Machine Learning Hello World in Less than 50 lines

October 22, 2018

Machine Learning Hello World in Less than 50 lines

Supervised Learning has proved to be useful when it comes to learning from labeled data. This article aims to help beginners and intermediate students and implement their own machine learning models. Machine learning models can be grouped into three main classes namely Supervised , Unsupervised and reinforcement learning.

What is Supervised Learning?

Imagine having a group of oranges and apples mixed together. You want to somehow sort these but the number of apples and oranges you have is insanely many making the work a little tedious for you. You however have a machine that could do the sorting except it needs to know what distinguishes an apple from am orange. So all you need now is to build a classifier and then embed it into your machine. Let just say you were successful in building the classifier using some features from both fruits and your machine now sorts the apples from the oranges. It's not by magic that your machine sorts the apples but instead through a process called Supervised Learning.

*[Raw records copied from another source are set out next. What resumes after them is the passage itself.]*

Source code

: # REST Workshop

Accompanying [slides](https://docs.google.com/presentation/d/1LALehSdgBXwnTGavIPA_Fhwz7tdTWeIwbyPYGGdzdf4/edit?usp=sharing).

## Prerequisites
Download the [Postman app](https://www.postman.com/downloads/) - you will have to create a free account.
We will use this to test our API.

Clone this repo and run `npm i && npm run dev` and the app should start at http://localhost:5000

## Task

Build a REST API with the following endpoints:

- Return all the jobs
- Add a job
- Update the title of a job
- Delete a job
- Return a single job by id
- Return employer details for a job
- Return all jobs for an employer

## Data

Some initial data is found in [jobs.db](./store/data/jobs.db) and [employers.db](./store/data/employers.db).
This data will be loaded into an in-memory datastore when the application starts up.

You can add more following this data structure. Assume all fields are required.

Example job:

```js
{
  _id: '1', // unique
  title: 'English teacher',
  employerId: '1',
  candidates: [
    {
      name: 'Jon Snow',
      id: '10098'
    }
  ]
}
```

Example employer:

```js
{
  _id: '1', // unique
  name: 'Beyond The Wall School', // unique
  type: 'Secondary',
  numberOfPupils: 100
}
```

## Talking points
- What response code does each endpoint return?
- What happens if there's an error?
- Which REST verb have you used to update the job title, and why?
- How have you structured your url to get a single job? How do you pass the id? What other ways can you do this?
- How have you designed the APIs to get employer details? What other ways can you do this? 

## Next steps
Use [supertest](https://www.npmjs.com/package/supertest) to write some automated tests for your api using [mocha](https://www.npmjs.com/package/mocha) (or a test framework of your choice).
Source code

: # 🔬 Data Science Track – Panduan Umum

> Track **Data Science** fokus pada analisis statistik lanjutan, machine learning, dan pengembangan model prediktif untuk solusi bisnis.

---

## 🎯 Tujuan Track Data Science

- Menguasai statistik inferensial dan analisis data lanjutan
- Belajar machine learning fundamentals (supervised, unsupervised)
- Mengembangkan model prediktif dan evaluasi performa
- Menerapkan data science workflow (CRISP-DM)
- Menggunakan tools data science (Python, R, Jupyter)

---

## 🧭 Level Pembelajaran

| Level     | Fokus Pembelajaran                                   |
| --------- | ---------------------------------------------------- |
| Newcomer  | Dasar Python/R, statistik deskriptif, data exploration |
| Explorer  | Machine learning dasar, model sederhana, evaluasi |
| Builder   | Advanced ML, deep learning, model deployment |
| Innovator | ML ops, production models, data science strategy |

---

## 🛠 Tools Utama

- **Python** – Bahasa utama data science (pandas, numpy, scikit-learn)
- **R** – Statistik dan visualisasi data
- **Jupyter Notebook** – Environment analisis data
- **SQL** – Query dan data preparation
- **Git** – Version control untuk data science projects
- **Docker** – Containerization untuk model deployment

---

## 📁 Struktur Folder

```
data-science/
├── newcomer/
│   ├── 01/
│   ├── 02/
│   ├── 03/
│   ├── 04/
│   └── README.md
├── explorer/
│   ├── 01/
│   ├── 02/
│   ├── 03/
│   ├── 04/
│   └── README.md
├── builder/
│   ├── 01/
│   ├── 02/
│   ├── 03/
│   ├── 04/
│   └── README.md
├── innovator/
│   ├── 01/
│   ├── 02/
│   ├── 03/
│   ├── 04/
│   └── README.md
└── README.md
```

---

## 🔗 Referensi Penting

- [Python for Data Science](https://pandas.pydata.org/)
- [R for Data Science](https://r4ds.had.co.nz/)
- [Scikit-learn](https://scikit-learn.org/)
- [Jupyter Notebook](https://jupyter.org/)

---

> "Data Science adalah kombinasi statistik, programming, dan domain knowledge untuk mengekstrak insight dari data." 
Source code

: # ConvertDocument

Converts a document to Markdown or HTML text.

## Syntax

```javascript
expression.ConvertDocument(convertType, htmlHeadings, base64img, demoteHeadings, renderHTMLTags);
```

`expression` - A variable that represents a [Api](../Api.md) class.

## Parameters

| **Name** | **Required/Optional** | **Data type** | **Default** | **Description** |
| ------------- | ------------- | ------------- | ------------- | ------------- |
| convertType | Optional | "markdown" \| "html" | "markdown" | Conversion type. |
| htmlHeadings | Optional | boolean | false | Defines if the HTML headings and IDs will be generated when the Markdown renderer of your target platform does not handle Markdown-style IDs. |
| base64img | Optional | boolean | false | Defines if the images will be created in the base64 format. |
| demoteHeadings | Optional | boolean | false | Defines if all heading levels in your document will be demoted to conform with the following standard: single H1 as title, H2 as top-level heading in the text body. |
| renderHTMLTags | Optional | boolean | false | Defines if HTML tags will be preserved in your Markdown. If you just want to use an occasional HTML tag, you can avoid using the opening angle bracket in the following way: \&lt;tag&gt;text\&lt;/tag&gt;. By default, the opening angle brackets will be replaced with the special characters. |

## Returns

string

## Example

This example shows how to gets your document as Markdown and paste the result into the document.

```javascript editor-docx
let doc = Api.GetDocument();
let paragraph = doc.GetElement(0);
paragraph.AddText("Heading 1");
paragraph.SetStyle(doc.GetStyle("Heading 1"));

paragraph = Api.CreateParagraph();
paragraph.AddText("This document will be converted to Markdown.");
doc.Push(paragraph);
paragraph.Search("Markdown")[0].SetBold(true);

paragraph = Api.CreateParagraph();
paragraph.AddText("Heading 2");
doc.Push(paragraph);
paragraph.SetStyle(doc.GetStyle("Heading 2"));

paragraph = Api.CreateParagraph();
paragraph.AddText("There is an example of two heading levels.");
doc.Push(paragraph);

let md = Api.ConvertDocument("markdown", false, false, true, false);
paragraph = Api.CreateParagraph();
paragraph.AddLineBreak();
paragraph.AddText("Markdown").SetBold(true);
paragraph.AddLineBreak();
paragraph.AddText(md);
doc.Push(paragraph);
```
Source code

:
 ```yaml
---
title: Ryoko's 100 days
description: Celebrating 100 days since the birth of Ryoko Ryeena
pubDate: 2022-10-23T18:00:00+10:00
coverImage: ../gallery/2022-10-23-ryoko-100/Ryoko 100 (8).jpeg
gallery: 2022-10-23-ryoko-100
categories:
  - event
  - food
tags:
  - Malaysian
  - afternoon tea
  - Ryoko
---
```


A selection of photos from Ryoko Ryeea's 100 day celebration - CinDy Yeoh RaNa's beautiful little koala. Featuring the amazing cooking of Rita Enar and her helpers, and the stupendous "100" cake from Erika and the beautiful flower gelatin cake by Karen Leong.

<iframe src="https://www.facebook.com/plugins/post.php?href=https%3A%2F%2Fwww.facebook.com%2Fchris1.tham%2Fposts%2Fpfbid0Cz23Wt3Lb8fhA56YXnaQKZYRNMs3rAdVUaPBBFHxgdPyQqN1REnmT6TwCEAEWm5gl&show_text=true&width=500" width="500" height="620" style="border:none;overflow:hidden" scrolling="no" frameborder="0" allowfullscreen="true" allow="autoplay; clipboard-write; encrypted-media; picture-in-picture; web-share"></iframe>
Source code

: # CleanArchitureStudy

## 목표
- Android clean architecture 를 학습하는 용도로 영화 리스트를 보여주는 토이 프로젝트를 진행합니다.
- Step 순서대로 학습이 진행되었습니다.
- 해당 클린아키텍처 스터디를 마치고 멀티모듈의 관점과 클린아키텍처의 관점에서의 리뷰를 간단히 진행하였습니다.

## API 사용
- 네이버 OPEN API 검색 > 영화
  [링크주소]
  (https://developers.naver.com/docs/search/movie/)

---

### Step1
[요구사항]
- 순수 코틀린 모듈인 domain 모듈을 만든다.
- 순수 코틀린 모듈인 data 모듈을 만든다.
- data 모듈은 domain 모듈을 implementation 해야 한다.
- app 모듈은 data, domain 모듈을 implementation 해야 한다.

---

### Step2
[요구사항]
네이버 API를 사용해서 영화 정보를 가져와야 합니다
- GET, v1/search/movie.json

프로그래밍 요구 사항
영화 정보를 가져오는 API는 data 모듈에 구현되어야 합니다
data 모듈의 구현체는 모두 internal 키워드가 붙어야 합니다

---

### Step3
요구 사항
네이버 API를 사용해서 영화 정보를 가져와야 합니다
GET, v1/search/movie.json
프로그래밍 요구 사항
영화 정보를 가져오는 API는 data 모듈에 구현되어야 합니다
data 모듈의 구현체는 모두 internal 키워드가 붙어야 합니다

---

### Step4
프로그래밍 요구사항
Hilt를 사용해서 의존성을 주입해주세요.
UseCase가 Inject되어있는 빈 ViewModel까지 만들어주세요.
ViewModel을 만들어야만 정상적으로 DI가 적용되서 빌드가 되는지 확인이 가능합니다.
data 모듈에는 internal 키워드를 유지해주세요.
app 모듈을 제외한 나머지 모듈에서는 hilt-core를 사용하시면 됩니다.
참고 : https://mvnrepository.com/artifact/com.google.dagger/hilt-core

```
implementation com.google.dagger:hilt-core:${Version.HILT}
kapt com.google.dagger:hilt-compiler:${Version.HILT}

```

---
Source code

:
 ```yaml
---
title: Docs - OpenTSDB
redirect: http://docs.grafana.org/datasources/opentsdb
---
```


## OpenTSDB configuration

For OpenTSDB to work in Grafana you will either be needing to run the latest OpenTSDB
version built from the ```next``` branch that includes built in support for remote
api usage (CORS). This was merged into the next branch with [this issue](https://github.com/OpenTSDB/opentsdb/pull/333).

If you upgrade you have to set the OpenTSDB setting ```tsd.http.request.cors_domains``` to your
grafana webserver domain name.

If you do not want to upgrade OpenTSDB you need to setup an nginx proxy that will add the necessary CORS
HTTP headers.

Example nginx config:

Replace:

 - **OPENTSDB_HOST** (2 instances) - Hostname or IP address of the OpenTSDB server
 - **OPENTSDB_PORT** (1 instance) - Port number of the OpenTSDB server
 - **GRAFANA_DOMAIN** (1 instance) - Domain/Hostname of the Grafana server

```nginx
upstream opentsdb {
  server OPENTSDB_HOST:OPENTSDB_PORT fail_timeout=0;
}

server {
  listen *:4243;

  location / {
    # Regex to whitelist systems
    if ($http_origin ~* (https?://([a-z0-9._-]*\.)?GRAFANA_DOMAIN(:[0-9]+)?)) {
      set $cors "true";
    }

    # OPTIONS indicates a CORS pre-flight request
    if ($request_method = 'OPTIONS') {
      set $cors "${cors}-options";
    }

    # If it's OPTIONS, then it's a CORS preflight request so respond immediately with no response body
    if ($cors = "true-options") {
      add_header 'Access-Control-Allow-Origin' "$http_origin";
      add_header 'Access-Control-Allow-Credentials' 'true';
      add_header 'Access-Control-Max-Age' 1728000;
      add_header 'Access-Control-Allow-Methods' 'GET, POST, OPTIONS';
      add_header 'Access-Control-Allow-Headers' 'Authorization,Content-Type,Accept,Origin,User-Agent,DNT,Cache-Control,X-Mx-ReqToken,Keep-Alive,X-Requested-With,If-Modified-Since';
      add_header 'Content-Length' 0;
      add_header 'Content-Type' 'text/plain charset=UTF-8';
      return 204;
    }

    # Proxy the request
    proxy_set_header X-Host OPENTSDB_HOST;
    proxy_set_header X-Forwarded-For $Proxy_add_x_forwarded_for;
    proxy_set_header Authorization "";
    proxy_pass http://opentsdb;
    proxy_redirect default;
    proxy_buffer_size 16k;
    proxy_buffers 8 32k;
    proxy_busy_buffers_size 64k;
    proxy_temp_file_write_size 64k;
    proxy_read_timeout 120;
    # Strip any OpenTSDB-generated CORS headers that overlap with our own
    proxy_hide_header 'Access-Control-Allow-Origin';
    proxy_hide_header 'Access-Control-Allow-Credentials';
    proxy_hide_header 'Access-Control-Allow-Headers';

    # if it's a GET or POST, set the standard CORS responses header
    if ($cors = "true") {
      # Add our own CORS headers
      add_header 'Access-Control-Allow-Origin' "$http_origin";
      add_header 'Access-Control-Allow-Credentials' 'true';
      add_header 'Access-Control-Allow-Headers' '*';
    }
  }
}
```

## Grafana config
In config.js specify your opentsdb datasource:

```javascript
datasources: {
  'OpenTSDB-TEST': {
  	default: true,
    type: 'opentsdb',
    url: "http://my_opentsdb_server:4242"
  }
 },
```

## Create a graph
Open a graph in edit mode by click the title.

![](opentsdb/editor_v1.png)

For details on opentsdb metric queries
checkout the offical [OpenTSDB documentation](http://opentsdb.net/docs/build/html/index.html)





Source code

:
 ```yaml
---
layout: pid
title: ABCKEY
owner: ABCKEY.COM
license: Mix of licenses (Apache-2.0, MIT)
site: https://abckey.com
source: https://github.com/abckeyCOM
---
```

First Machine Learning Project

Now that you have a general idea of how supervised learning works, we are going to implement a model to classify some labels based on a given dataset we have.

Things you will need installed:

Python ( 2 or 3)
pandas
Numpy
sci-kit learn

If you have anaconda installed you don't need to install these as anaconda comes with python and the libraries above already installed. Having Problem? feel free to shoot me a message of the problem and I will be glad to help.

I will be using google's open source online Jupyther Notebook for this tutorial. Our dataset will be the classic Iris dataset. the first thing we need to do is import the data. Fortunately sci-kit learn already comes with this dataset so no need to download. the rest of the project is pure python code, a snippet of which can be found below. Full code is on my github repository.


# Import libraries needed

from sklearn import datasets

import pandas as pd

import numpy as np

from sklearn.ensemble import RandomForestClassifier

from sklearn.metrics import accuracy_score

from sklearn.model_selection import train_test_split

from sklearn.linear_model import LogisticRegression



# Get the iris Dataset

ds = datasets.load_iris()

print('label_names: {}'.format(ds.target_names))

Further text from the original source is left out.